(ENTRIES PROVIDED)

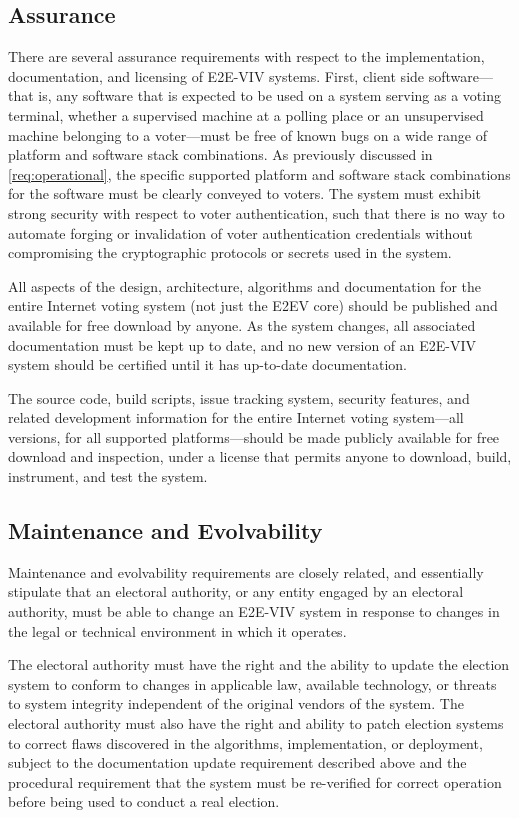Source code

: \subsection{Assurance}

There are several assurance requirements with respect to the
implementation, documentation, and licensing of E2E-VIV
systems. First, client side software---that is, any software that is
expected to be used on a system serving as a voting terminal, whether
a supervised machine at a polling place or an unsupervised machine
belonging to a voter---must be free of known bugs on a wide range of
platform and software stack combinations. As previously discussed in
\autoref{req:operational}, the specific supported platform and
software stack combinations for the software must be clearly conveyed
to voters. The system must exhibit strong security with respect to
voter authentication, such that there is no way to automate forging or
invalidation of voter authentication credentials without compromising
the cryptographic protocols or secrets used in the system.

All aspects of the design, architecture, algorithms and documentation
for the entire Internet voting system (not just the E2EV core) should
be published and available for free download by anyone. As the system
changes, all associated documentation must be kept up to date, and no
new version of an E2E-VIV system should be certified until it has
up-to-date documentation. 

The source code, build scripts, issue tracking system, security
features, and related development information for the entire Internet
voting system---all versions, for all supported platforms---should be
made publicly available for free download and inspection, under a
license that permits anyone to download, build, instrument, and test
the system.

\subsection{Maintenance and Evolvability}

Maintenance and evolvability requirements are closely related, and
essentially stipulate that an electoral authority, or any entity
engaged by an electoral authority, must be able to change an E2E-VIV
system in response to changes in the legal or technical environment in
which it operates. 

The electoral authority must have the right and the ability to update
the election system to conform to changes in applicable law, available
technology, or threats to system integrity independent of the original
vendors of the system. The electoral authority must also have the
right and ability to patch election systems to correct flaws
discovered in the algorithms, implementation, or deployment, subject
to the documentation update requirement described above and the
procedural requirement that the system must be re-verified for correct
operation before being used to conduct a real election.
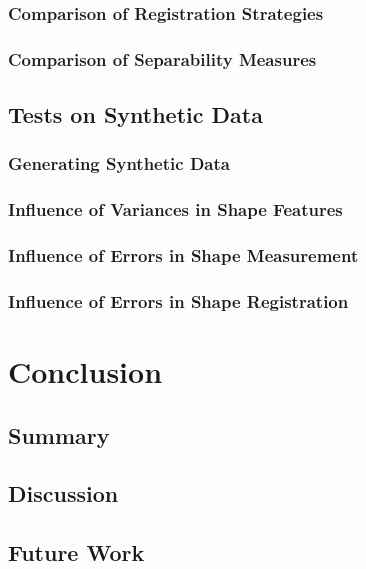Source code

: \documentclass[pdftex,12pt,a4paper]{report}
\begin{document}
\subsection{Comparison of Registration Strategies}

\subsection{Comparison of Separability Measures}

\section{Tests on Synthetic Data}

\subsection{Generating Synthetic Data}

\subsection{Influence of Variances in Shape Features}

\subsection{Influence of Errors in Shape Measurement}

\subsection{Influence of Errors in Shape Registration}

\chapter{Conclusion}

\section{Summary}

\section{Discussion}

\section{Future Work}
\end{document}
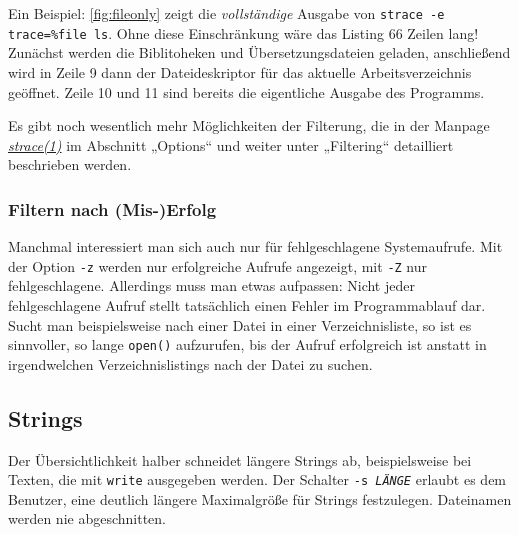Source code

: Ein Beispiel: \autoref{fig:fileonly} zeigt die \emph{vollständige} Ausgabe von \texttt{strace -e
trace=\%file ls}. Ohne diese Einschränkung wäre das Listing 66 Zeilen lang! Zunächst werden
die Biblitoheken und Übersetzungsdateien geladen, anschließend wird in Zeile 9 dann der
Dateideskriptor für das aktuelle Arbeitsverzeichnis geöffnet. Zeile 10 und 11 sind bereits
die eigentliche Ausgabe des Programms.

Es gibt noch wesentlich mehr Möglichkeiten der Filterung, die in der Manpage
\href{http://man7.org/linux/man-pages/man1/strace.1.html#OPTIONS}{\emph{strace(1)}} im Abschnitt
„Options“ und weiter unter „Filtering“ detailliert beschrieben werden.

\subsubsection{Filtern nach (Mis-)Erfolg}

Manchmal interessiert man sich auch nur für fehlgeschlagene Systemaufrufe. Mit der Option
\texttt{-z} werden nur erfolgreiche Aufrufe angezeigt, mit \texttt{-Z} nur fehlgeschlagene.
Allerdings muss man etwas aufpassen: Nicht jeder fehlgeschlagene Aufruf stellt tatsächlich einen
Fehler im Programmablauf dar. Sucht man beispielsweise nach einer Datei in einer Verzeichnisliste,
so ist es sinnvoller, so lange \texttt{open()} aufzurufen, bis der Aufruf erfolgreich ist
anstatt in irgendwelchen Verzeichnislistings nach der Datei zu suchen.


\subsection{Strings}

Der Übersichtlichkeit halber schneidet \strace{} längere Strings ab, beispielsweise bei Texten, die
mit \texttt{write} ausgegeben werden. Der Schalter \texttt{-s \emph{LÄNGE}} erlaubt es dem
Benutzer, eine deutlich längere Maximalgröße für Strings festzulegen. Dateinamen werden nie
abgeschnitten.
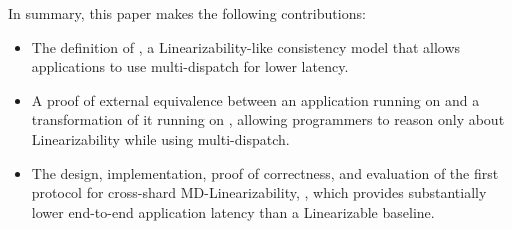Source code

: In summary, this paper makes the following contributions:
\begin{itemize}[leftmargin=*]
\item The definition of \mdl{}, a Linearizability-like consistency model that allows applications to use multi-dispatch for lower latency.
\item A proof of external equivalence between an application running on \sdl{} and a transformation of it running on \mdl{}, allowing programmers to reason only about Linearizability while using multi-dispatch.
\item The design, implementation, proof of correctness, and evaluation of the first protocol for cross-shard MD-Linearizability, \sys{}, which provides substantially lower end-to-end application latency than a Linearizable baseline.
\end{itemize}












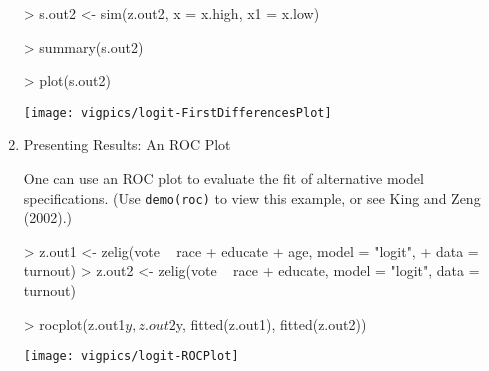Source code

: \documentclass{article}
\begin{document}
\begin{enumerate}
\begin{Schunk}
\begin{Sinput}
> s.out2 <- sim(z.out2, x = x.high, x1 = x.low)
\end{Sinput}
\end{Schunk}
\begin{Schunk}
\begin{Sinput}
> summary(s.out2)
\end{Sinput}
\end{Schunk}
\begin{center}
\begin{Schunk}
\begin{Sinput}
> plot(s.out2)
\end{Sinput}
\end{Schunk}
\texttt{[image: vigpics/logit-FirstDifferencesPlot]}
\end{center} 


\item {Presenting Results: An ROC Plot}  \label{ROC}
  
  One can use an ROC plot to evaluate the fit of alternative model
  specifications.  (Use {\tt demo(roc)} to view this example, or see
  King and Zeng (2002)\nocite{KinZen02}.)  
\begin{Schunk}
\begin{Sinput}
> z.out1 <- zelig(vote ~ race + educate + age, model = "logit", 
+     data = turnout)
> z.out2 <- zelig(vote ~ race + educate, model = "logit", data = turnout)
\end{Sinput}
\end{Schunk}
\begin{center}
\begin{Schunk}
\begin{Sinput}
> rocplot(z.out1$y, z.out2$y, fitted(z.out1), fitted(z.out2))
\end{Sinput}
\end{Schunk}
\texttt{[image: vigpics/logit-ROCPlot]}
\end{center}
\end{enumerate}
\end{document}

(End ENTRIES PROVIDED)

## WORK INSTRUCTIONS
Omit the pictures, then give every record back exactly as it stands.

## RESULT OF THE EXERCISE
Source code

: \subsection{Assurance}

There are several assurance requirements with respect to the
implementation, documentation, and licensing of E2E-VIV
systems. First, client side software---that is, any software that is
expected to be used on a system serving as a voting terminal, whether
a supervised machine at a polling place or an unsupervised machine
belonging to a voter---must be free of known bugs on a wide range of
platform and software stack combinations. As previously discussed in
\autoref{req:operational}, the specific supported platform and
software stack combinations for the software must be clearly conveyed
to voters. The system must exhibit strong security with respect to
voter authentication, such that there is no way to automate forging or
invalidation of voter authentication credentials without compromising
the cryptographic protocols or secrets used in the system.

All aspects of the design, architecture, algorithms and documentation
for the entire Internet voting system (not just the E2EV core) should
be published and available for free download by anyone. As the system
changes, all associated documentation must be kept up to date, and no
new version of an E2E-VIV system should be certified until it has
up-to-date documentation. 

The source code, build scripts, issue tracking system, security
features, and related development information for the entire Internet
voting system---all versions, for all supported platforms---should be
made publicly available for free download and inspection, under a
license that permits anyone to download, build, instrument, and test
the system.

\subsection{Maintenance and Evolvability}

Maintenance and evolvability requirements are closely related, and
essentially stipulate that an electoral authority, or any entity
engaged by an electoral authority, must be able to change an E2E-VIV
system in response to changes in the legal or technical environment in
which it operates. 

The electoral authority must have the right and the ability to update
the election system to conform to changes in applicable law, available
technology, or threats to system integrity independent of the original
vendors of the system. The electoral authority must also have the
right and ability to patch election systems to correct flaws
discovered in the algorithms, implementation, or deployment, subject
to the documentation update requirement described above and the
procedural requirement that the system must be re-verified for correct
operation before being used to conduct a real election.
Source code

: \documentclass[pdftex,12pt,a4paper]{report}
\begin{document}
\subsection{Comparison of Registration Strategies}

\subsection{Comparison of Separability Measures}

\section{Tests on Synthetic Data}

\subsection{Generating Synthetic Data}

\subsection{Influence of Variances in Shape Features}

\subsection{Influence of Errors in Shape Measurement}

\subsection{Influence of Errors in Shape Registration}

\chapter{Conclusion}

\section{Summary}

\section{Discussion}

\section{Future Work}
\end{document}
Source code

: Ein Beispiel: \autoref{fig:fileonly} zeigt die \emph{vollständige} Ausgabe von \texttt{strace -e
trace=\%file ls}. Ohne diese Einschränkung wäre das Listing 66 Zeilen lang! Zunächst werden
die Biblitoheken und Übersetzungsdateien geladen, anschließend wird in Zeile 9 dann der
Dateideskriptor für das aktuelle Arbeitsverzeichnis geöffnet. Zeile 10 und 11 sind bereits
die eigentliche Ausgabe des Programms.

Es gibt noch wesentlich mehr Möglichkeiten der Filterung, die in der Manpage
\href{http://man7.org/linux/man-pages/man1/strace.1.html#OPTIONS}{\emph{strace(1)}} im Abschnitt
„Options“ und weiter unter „Filtering“ detailliert beschrieben werden.

\subsubsection{Filtern nach (Mis-)Erfolg}

Manchmal interessiert man sich auch nur für fehlgeschlagene Systemaufrufe. Mit der Option
\texttt{-z} werden nur erfolgreiche Aufrufe angezeigt, mit \texttt{-Z} nur fehlgeschlagene.
Allerdings muss man etwas aufpassen: Nicht jeder fehlgeschlagene Aufruf stellt tatsächlich einen
Fehler im Programmablauf dar. Sucht man beispielsweise nach einer Datei in einer Verzeichnisliste,
so ist es sinnvoller, so lange \texttt{open()} aufzurufen, bis der Aufruf erfolgreich ist
anstatt in irgendwelchen Verzeichnislistings nach der Datei zu suchen.


\subsection{Strings}

Der Übersichtlichkeit halber schneidet \strace{} längere Strings ab, beispielsweise bei Texten, die
mit \texttt{write} ausgegeben werden. Der Schalter \texttt{-s \emph{LÄNGE}} erlaubt es dem
Benutzer, eine deutlich längere Maximalgröße für Strings festzulegen. Dateinamen werden nie
abgeschnitten.
Source code

: In summary, this paper makes the following contributions:
\begin{itemize}[leftmargin=*]
\item The definition of \mdl{}, a Linearizability-like consistency model that allows applications to use multi-dispatch for lower latency.
\item A proof of external equivalence between an application running on \sdl{} and a transformation of it running on \mdl{}, allowing programmers to reason only about Linearizability while using multi-dispatch.
\item The design, implementation, proof of correctness, and evaluation of the first protocol for cross-shard MD-Linearizability, \sys{}, which provides substantially lower end-to-end application latency than a Linearizable baseline.
\end{itemize}












Source code

: \documentclass{article}
\begin{document}
\begin{enumerate}
\begin{Schunk}
\begin{Sinput}
> s.out2 <- sim(z.out2, x = x.high, x1 = x.low)
\end{Sinput}
\end{Schunk}
\begin{Schunk}
\begin{Sinput}
> summary(s.out2)
\end{Sinput}
\end{Schunk}
\begin{center}
\begin{Schunk}
\begin{Sinput}
> plot(s.out2)
\end{Sinput}
\end{Schunk}
\texttt{[image: vigpics/logit-FirstDifferencesPlot]}
\end{center} 


\item {Presenting Results: An ROC Plot}  \label{ROC}
  
  One can use an ROC plot to evaluate the fit of alternative model
  specifications.  (Use {\tt demo(roc)} to view this example, or see
  King and Zeng (2002)\nocite{KinZen02}.)  
\begin{Schunk}
\begin{Sinput}
> z.out1 <- zelig(vote ~ race + educate + age, model = "logit", 
+     data = turnout)
> z.out2 <- zelig(vote ~ race + educate, model = "logit", data = turnout)
\end{Sinput}
\end{Schunk}
\begin{center}
\begin{Schunk}
\begin{Sinput}
> rocplot(z.out1$y, z.out2$y, fitted(z.out1), fitted(z.out2))
\end{Sinput}
\end{Schunk}
\texttt{[image: vigpics/logit-ROCPlot]}
\end{center}
\end{enumerate}
\end{document}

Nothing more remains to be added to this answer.